**Dataset:**
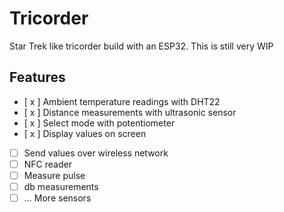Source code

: # Tricorder

Star Trek like tricorder build with an ESP32.
This is still very WIP

## Features
- [ x ] Ambient temperature readings with DHT22
- [ x ] Distance measurements with ultrasonic sensor
- [ x ] Select mode with potentiometer
- [ x ] Display values on screen
- [ ] Send values over wireless network
- [ ] NFC reader
- [ ] Measure pulse
- [ ] db measurements
- [ ] ... More sensors

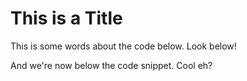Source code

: ﻿# This is a Title

This is some words about the code below. Look below!

<!-- import LinqToJsonBasic -->

And we're now below the code snippet. Cool eh?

**Assigned task:** Search the entries above for the word "This" and copy each line where it appears.

**Answer section:**
This is still very WIP
: ﻿# This is a Title
This is some words about the code below. Look below!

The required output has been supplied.